═════ Study material ═════

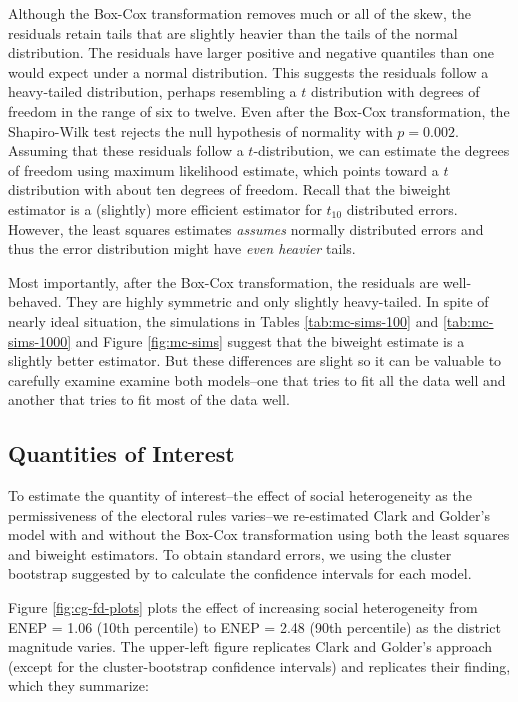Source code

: \documentclass[12pt]{article}
\begin{document}
Although the Box-Cox transformation removes much or all of the skew, the residuals retain tails that are slightly heavier than the tails of the normal distribution. 
The residuals have larger positive and negative quantiles than one would expect under a normal distribution. 
This suggests the residuals follow a heavy-tailed distribution, perhaps resembling a $t$ distribution with degrees of freedom in the range of six to twelve. 
Even after the Box-Cox transformation, the Shapiro-Wilk test rejects the null hypothesis of normality with $p = 0.002$. 
Assuming that these residuals follow a $t$-distribution, we can estimate the degrees of freedom using maximum likelihood estimate, which points toward a $t$ distribution with about ten degrees of freedom. 
Recall that the biweight estimator is a (slightly) more efficient estimator for $t_{10}$ distributed errors. 
However, the least squares estimates \textit{assumes} normally distributed errors and thus the error distribution might have \textit{even heavier} tails.

Most importantly, after the Box-Cox transformation, the residuals are well-behaved. 
They are highly symmetric and only slightly heavy-tailed. 
In spite of nearly ideal situation, the simulations in Tables \ref{tab:mc-sims-100} and \ref{tab:mc-sims-1000} and Figure \ref{fig:mc-sims} suggest that the biweight estimate is a slightly better estimator. 
But these differences are slight so it can be valuable to carefully examine examine both models--one that tries to fit all the data well and another that tries to fit most of the data well.

\subsection*{Quantities of Interest}

To estimate the quantity of interest--the effect of social heterogeneity as the permissiveness of the electoral rules varies--we re-estimated Clark and Golder's model with and without the Box-Cox transformation using both the least squares and biweight estimators. 
To obtain standard errors, we using the cluster bootstrap suggested by \cite{Harden2012} to calculate the confidence intervals for each model.

Figure \ref{fig:cg-fd-plots} plots the effect of increasing social heterogeneity from ENEP = 1.06 (10th percentile) to ENEP = 2.48 (90th percentile) as the district magnitude varies. 
The upper-left figure replicates Clark and Golder's approach (except for the cluster-bootstrap confidence intervals) and replicates their finding, which they summarize:
\end{document}
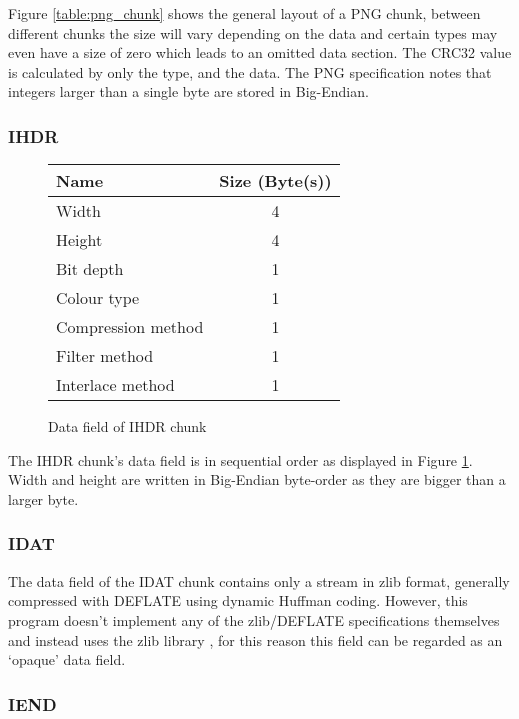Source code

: \documentclass{report}
\begin{document}
Figure \ref{table:png_chunk} shows the general layout of a PNG chunk, between different chunks the size will vary depending on the data and certain types may even have a size of zero which leads to an omitted data section. The CRC32 value is calculated by only the type, and the data. The PNG specification notes that integers larger than a single byte are stored in Big-Endian.

\subsubsection{IHDR}

\begin{figure}[!htb]
\begin{center}
  \begin{tabular}{| l | c |}
   \hline
   Name & Size (Byte(s)) \\
   \hline
   Width               & 4 \\
   Height              & 4 \\
   Bit depth           & 1 \\
   Colour type         & 1 \\
   Compression method  & 1 \\
   Filter method       & 1 \\
   Interlace method    & 1 \\
   \hline
  \end{tabular}
\end{center}
\caption{Data field of IHDR chunk}
\label{table:ihdr}
\end{figure}

The IHDR chunk's data field is in sequential order as displayed in Figure \ref{table:ihdr}. Width and height are written in Big-Endian byte-order as they are bigger than a larger byte.

\subsubsection{IDAT}

The data field of the IDAT chunk contains only a stream in zlib format\cite{zlib}, generally compressed with DEFLATE using dynamic Huffman coding. However, this program doesn't implement any of the zlib/DEFLATE specifications themselves and instead uses the zlib library \cite{libzlib}, for this reason this field can be regarded as an `opaque' data field.

\subsubsection{IEND}
\end{document}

═════

» Problem to work on
Each line of the entries holding the string "However" should be found and copied.

» Solution for this problem
However, the least squares estimates \textit{assumes} normally distributed errors and thus the error distribution might have \textit{even heavier} tails.
The data field of the IDAT chunk contains only a stream in zlib format\cite{zlib}, generally compressed with DEFLATE using dynamic Huffman coding. However, this program doesn't implement any of the zlib/DEFLATE specifications themselves and instead uses the zlib library \cite{libzlib}, for this reason this field can be regarded as an `opaque' data field.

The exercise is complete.